Nowhere does AECL discuss unsuccessful international experience with the voluntary siting of
disposal facilities for low-level radioactive waste, hazardous waste, or
municipal waste. Information on the difficulties experienced by, respectively,
Nebraska, Minnesota, or New York would provide insight into how and why
voluntary siting processes may fail and, conversely, what changes may be
required in order for them to succeed.
Alternative
Methods or Processes
The Environmental Assessment Review Panel
requested more from AECL than a review of case studies: “In order to achieve a
clearer understanding of the concept, in particular the socio‑economic aspects,
the proponent is encouraged to make use of appropriate analogs, natural and
otherwise, appropriate case studies of actual projects, and scenario analyses”
(Guidelines, 2). “Scenario analyses”
should include alternative methods or processes suggested in the siting
literature or tested in related fields. AECL reviews no such scenarios.
One method, recommended by a number of
academics and industry representatives but ignored by AECL, entails the use of
auctions to site controversial facilities. Herbert Inhaber (1991, 1992), for
example, recommends a reverse Dutch auction. Howard Kunreuther and Paul
Kleindorfer (1986), in contrast, suggest a sealed bid auction.
Another method, resting on strong property
rights, would enable individuals affected by nuisances to obtain injunctions
against noxious facilities, in effect giving them veto power over such
facilities. But AECL barely mentions property rights when discussing siting.
While it acknowledges in Social Aspects
that risk includes “the possible loss or diminution of some valued aspect of .

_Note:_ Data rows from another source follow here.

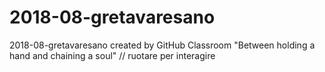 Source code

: # 2018-08-gretavaresano
2018-08-gretavaresano created by GitHub Classroom
"Between 
holding a hand and
chaining a soul"
// ruotare per interagire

. . the perceived rights of surface land ownership” (115), it fails to discuss
the nature of such rights (perceived or real) and their implications for
siting.
AECL’s
Proposed Approach
AECL proposes a siting process based on the
principle of voluntarism: “A community would have the right to determine
whether or not it was willing to be a host community” (EIS Summary, 23). AECL’s rationale for recommending a voluntary
process is pragmatic: a voluntary process is more likely to succeed than an involuntary one. As the EIS suggests, “if people near a proposed
site feel they were not . . . offered the right to refuse the facility, then
they would likely oppose the project regardless of the validity of the
arguments for the suitability of the site . . . [P]eople consider the risk of
an activity to be lower or more acceptable if . . . they engage in or accept
the activity voluntarily” (65).
AECL remains vague about the details of a
voluntary siting process: “For each community that was willing to be considered
as a potential host for a disposal facility, the approach would be to make the
process fit the community” (EIS Summary,
25). Such flexibility, while potentially admirable in practice, contributes
little information about how the proposed siting process might work. Nor does
it distinguish between the flexibility to do good or to work harm. The Panel
cannot be expected to give AECL free rein in the name of flexibility. AECL should
describe realistic scenarios and recommend minimum standards without
compromising its proposed flexibility.
A number of issues concerning voluntarism
require further discussion or clarification. Specifying who could volunteer for
a facility – defining a host community and distinguishing it from an affected
community – should be a priority. While AECL notes the importance of defining
the boundary of a potential host community (EIS, 66;
Social Aspects, 107), it offers little guidance. In fact, it is often
intentionally unclear on the issue: “What constitutes the boundaries of a
potential host community would need to be clearly defined during the siting
stage. The boundary could be based, for example, on municipal boundaries. A
potential host community could include more than one administrative unit, such
as several local municipalities or a regional municipality” (Social Aspects, 183).
Even AECL’s efforts to be more precise fail:
“In an area over which a community had jurisdiction, a disposal site would be
sought only with the support of the community. On crown land, a disposal site
would be sought only with the consent of the government that had jurisdiction.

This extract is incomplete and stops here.